Also - according to Apple - this applies to a single very specific patent that expired in 2022.
Of course, Apple would say that. But it also doesn't mean it's not true.
Tech News
- I was reading through the service manual for the HP 9121 disk drive that I found on Bitsavers - it rained this weekend - and it turns out it did in fact run at 600 rpm, twice as fast as was common for other 3.5" drives.
I then asked Grok to check some details for me, and was swiftly reminded that Grok is less reliable than random half-remembered facts I read in a long out-of-print publication twenty years ago.
I asked if there were any historical 10-bit processor architectures, and it gave me a couple of examples from the late 60s and early 70s. It even gave me the detailed opcode format of one of the models and a bunch of links for further details.
The machines were real.
They were not 10 bit, though; they were 16 bits, which is hardly a rarity.

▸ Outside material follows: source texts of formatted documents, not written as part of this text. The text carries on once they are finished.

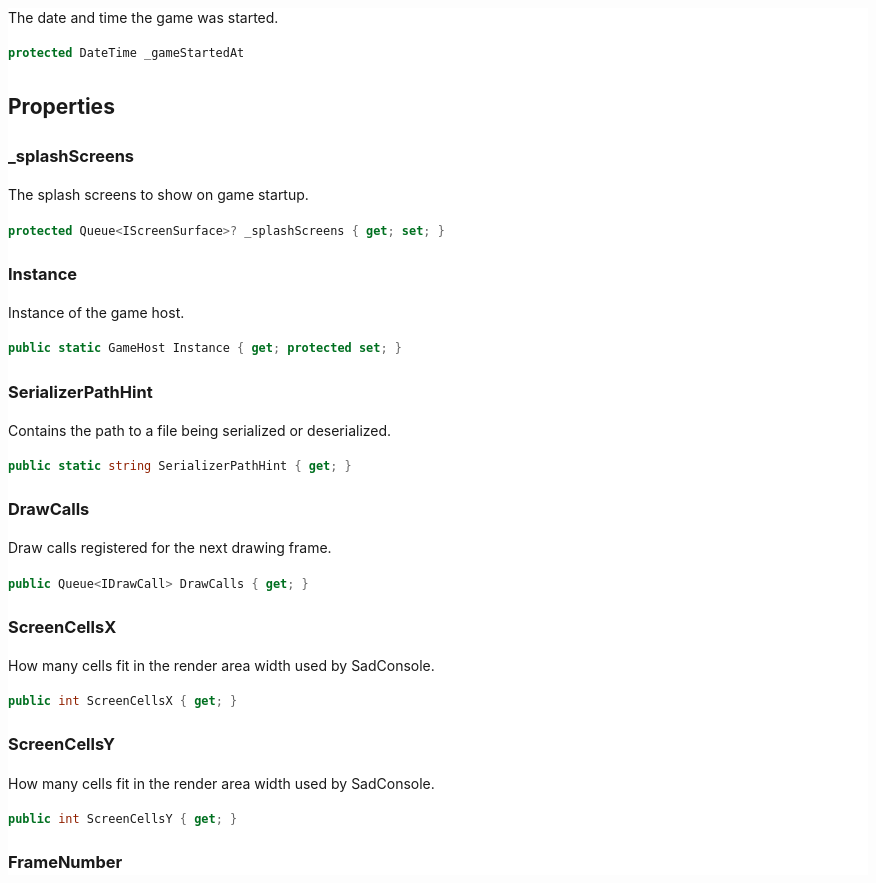 The date and time the game was started.

```csharp title="C#"
protected DateTime _gameStartedAt
```

## Properties

### _splashScreens

The splash screens to show on game startup.

```csharp title="C#"
protected Queue<IScreenSurface>? _splashScreens { get; set; }
```

### Instance

Instance of the game host.

```csharp title="C#"
public static GameHost Instance { get; protected set; }
```

### SerializerPathHint

Contains the path to a file being serialized or deserialized.

```csharp title="C#"
public static string SerializerPathHint { get; }
```

### DrawCalls

Draw calls registered for the next drawing frame.

```csharp title="C#"
public Queue<IDrawCall> DrawCalls { get; }
```

### ScreenCellsX

How many cells fit in the render area width used by SadConsole.

```csharp title="C#"
public int ScreenCellsX { get; }
```

### ScreenCellsY

How many cells fit in the render area width used by SadConsole.

```csharp title="C#"
public int ScreenCellsY { get; }
```

### FrameNumber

The opcode format was entirely fictional, which is actually a little impressive. Very minimal but it could have worked.
The links were also entirely fictional.
- Some models of Intel's Arrow Lake Refresh CPUs have more cores. (WCCFTech)

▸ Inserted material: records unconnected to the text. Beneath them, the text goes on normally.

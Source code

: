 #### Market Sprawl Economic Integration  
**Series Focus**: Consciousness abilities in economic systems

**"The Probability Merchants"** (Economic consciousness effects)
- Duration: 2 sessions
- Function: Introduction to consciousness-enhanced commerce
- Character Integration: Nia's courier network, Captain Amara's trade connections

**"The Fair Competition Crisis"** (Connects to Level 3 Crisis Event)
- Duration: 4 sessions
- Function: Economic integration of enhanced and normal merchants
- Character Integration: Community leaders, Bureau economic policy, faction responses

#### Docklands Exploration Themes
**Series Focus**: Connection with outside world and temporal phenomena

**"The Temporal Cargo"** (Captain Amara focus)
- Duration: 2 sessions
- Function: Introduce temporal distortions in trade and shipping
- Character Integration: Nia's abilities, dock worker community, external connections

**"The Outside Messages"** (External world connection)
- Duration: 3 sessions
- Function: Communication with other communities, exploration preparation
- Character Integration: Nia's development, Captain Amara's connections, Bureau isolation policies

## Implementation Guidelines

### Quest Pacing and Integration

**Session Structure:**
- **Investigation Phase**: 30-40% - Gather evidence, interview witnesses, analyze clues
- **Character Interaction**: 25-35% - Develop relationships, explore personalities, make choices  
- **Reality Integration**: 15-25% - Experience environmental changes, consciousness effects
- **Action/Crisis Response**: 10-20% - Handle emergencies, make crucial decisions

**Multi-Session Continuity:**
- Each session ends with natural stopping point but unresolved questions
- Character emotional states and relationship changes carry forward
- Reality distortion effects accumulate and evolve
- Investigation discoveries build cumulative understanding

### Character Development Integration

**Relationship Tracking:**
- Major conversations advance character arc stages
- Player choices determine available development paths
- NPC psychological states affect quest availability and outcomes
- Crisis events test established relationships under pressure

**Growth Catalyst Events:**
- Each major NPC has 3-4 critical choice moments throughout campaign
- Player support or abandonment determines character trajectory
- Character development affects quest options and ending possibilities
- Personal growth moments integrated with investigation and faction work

The 250K, which replaces the 245K, and the 270K, which replaces the 265K, both add 4 efficiency cores, taking them from 6 + 8 to 6 + 12 and 8 + 12 to 8 + 16 respectively.

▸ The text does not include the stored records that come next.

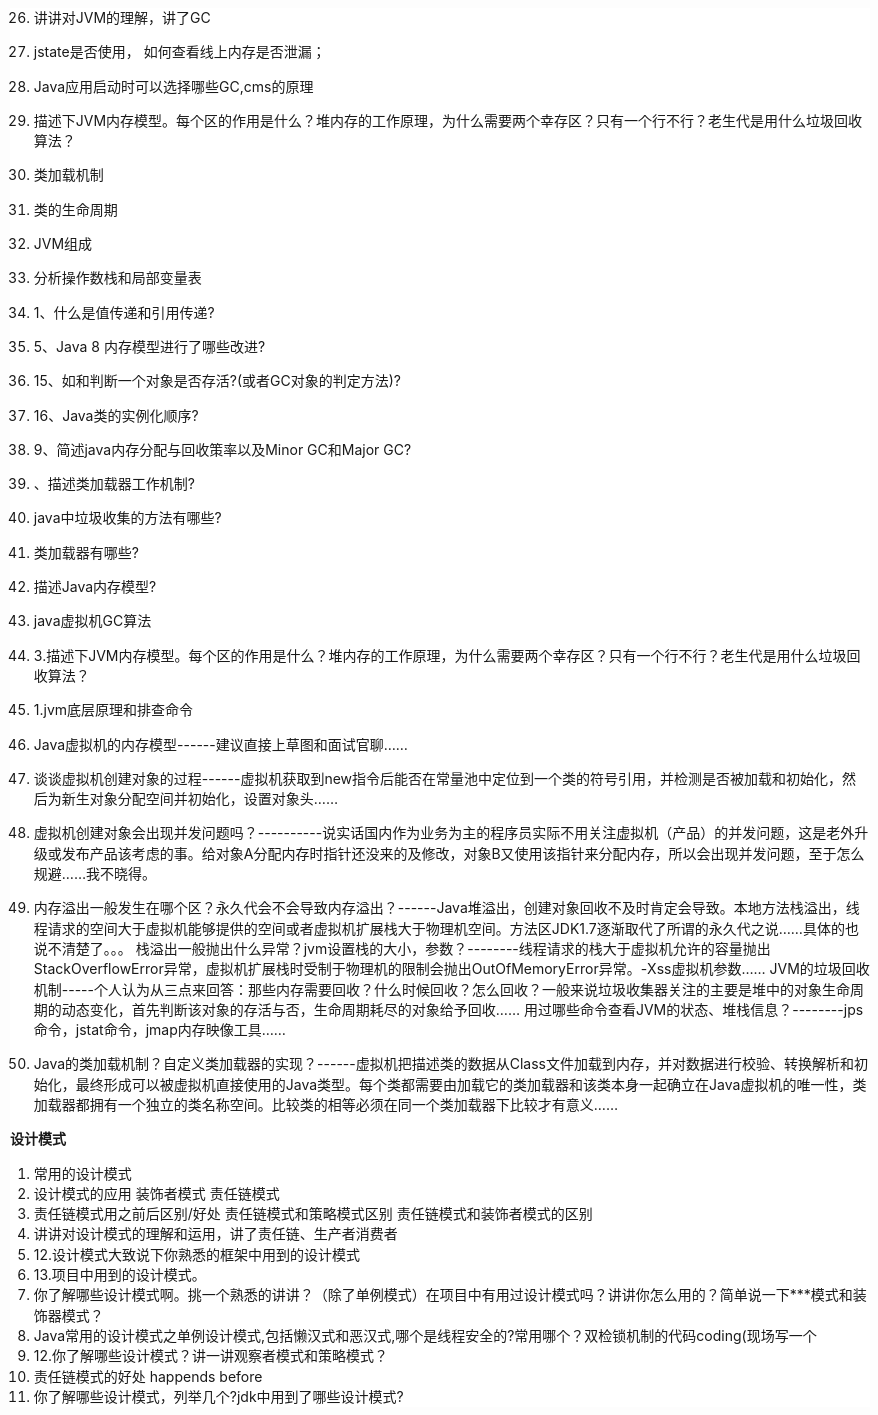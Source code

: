 26. 讲讲对JVM的理解，讲了GC

27. jstate是否使用， 如何查看线上内存是否泄漏；

28. Java应用启动时可以选择哪些GC,cms的原理

29. 描述下JVM内存模型。每个区的作用是什么？堆内存的工作原理，为什么需要两个幸存区？只有一个行不行？老生代是用什么垃圾回收算法？

30. 类加载机制

31. 类的生命周期

32. JVM组成

33. 分析操作数栈和局部变量表

34. 1、什么是值传递和引用传递?

35. 5、Java 8 内存模型进行了哪些改进?

36. 15、如和判断一个对象是否存活?(或者GC对象的判定方法)?

37. 16、Java类的实例化顺序?

38. 9、简述java内存分配与回收策率以及Minor GC和Major GC?

39. 、描述类加载器工作机制?

40. java中垃圾收集的方法有哪些?

41. 类加载器有哪些?

42. 描述Java内存模型?

43. java虚拟机GC算法

44. 3.描述下JVM内存模型。每个区的作用是什么？堆内存的工作原理，为什么需要两个幸存区？只有一个行不行？老生代是用什么垃圾回收算法？

45. 1.jvm底层原理和排查命令

46. Java虚拟机的内存模型------建议直接上草图和面试官聊……

47. 谈谈虚拟机创建对象的过程------虚拟机获取到new指令后能否在常量池中定位到一个类的符号引用，并检测是否被加载和初始化，然后为新生对象分配空间并初始化，设置对象头……

48. 虚拟机创建对象会出现并发问题吗？----------说实话国内作为业务为主的程序员实际不用关注虚拟机（产品）的并发问题，这是老外升级或发布产品该考虑的事。给对象A分配内存时指针还没来的及修改，对象B又使用该指针来分配内存，所以会出现并发问题，至于怎么规避……我不晓得。

49. 内存溢出一般发生在哪个区？永久代会不会导致内存溢出？------Java堆溢出，创建对象回收不及时肯定会导致。本地方法栈溢出，线程请求的空间大于虚拟机能够提供的空间或者虚拟机扩展栈大于物理机空间。方法区JDK1.7逐渐取代了所谓的永久代之说……具体的也说不清楚了。。。 栈溢出一般抛出什么异常？jvm设置栈的大小，参数？--------线程请求的栈大于虚拟机允许的容量抛出StackOverflowError异常，虚拟机扩展栈时受制于物理机的限制会抛出OutOfMemoryError异常。-Xss虚拟机参数…… JVM的垃圾回收机制-----个人认为从三点来回答：那些内存需要回收？什么时候回收？怎么回收？一般来说垃圾收集器关注的主要是堆中的对象生命周期的动态变化，首先判断该对象的存活与否，生命周期耗尽的对象给予回收…… 用过哪些命令查看JVM的状态、堆栈信息？--------jps命令，jstat命令，jmap内存映像工具……

50. Java的类加载机制？自定义类加载器的实现？------虚拟机把描述类的数据从Class文件加载到内存，并对数据进行校验、转换解析和初始化，最终形成可以被虚拟机直接使用的Java类型。每个类都需要由加载它的类加载器和该类本身一起确立在Java虚拟机的唯一性，类加载器都拥有一个独立的类名称空间。比较类的相等必须在同一个类加载器下比较才有意义……

**设计模式**

1. 常用的设计模式
2. 设计模式的应用 装饰者模式 责任链模式
3. 责任链模式用之前后区别/好处 责任链模式和策略模式区别 责任链模式和装饰者模式的区别
4. 讲讲对设计模式的理解和运用，讲了责任链、生产者消费者
6. 12.设计模式大致说下你熟悉的框架中用到的设计模式
7. 13.项目中用到的设计模式。
8. 你了解哪些设计模式啊。挑一个熟悉的讲讲？（除了单例模式）在项目中有用过设计模式吗？讲讲你怎么用的？简单说一下***模式和装饰器模式？
9. Java常用的设计模式之单例设计模式,包括懒汉式和恶汉式,哪个是线程安全的?常用哪个？双检锁机制的代码coding(现场写一个
10. 12.你了解哪些设计模式？讲一讲观察者模式和策略模式？
11. 责任链模式的好处 happends before
12. 你了解哪些设计模式，列举几个?jdk中用到了哪些设计模式?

The high-end 290K is basically a 285K but 1.8% faster... And also just 1.8% faster than the new 270K making it ENTIRELY POINTLESS.
- Copy-and-paste is now the leading cause of corporate data leaks. (SCWorld)
Because people are copying and pasting data into AI to get it to lie to them.
- Google has filed a sweeping lawsuit against one of those companies that are constantly spamming you with fake SMS messages. (BGR)
Google's legal action is comprehensive and is intent on completely dismantling Lighthouse's operations. The search giant is bringing claims under RICO, the Lanham Act, and the Computer Fraud and Abuse Act (CFAA).
I'm not sure yet how it will turn out that this is a bad thing.
- No uncertainty with this one, though: A group of developers has been working tirelessly behind the scenes to restore a lost video game AND IT'S FUCKING CONCORD. (Aftermath)
Concord came out in August last year and quickly achieved notoriety for two reasons: First, it cost $400 million and took eight years to develop, and second, it made absolutely no money whatsoever because it was so bad Sony shut down the servers and refunded everyone after just two weeks.Concord wasn't a bad game
Yes it was. Objectively so. It cost $400 million to make, sold just 25,000 copies in total at $40, and was gone in just two weeks.
Until now. Until now, you bastards.
- The International Energy Agency now predicts we will reach Peak Oil by 2050 maybe. (CNBC)
Okay.
- Scientists have confirmed what is inside the Moon. (Science Alert)
Cheese sauce?A thorough investigation published in May 2023 found that the inner core of the Moon is, in fact, a solid ball with a density similar to that of iron.
Ah. Cheese and garlic sauce. An important distinction.
Thanks scientists.
- Turkey is stuffed, seasoned, and in the oven. We'll see how it goes.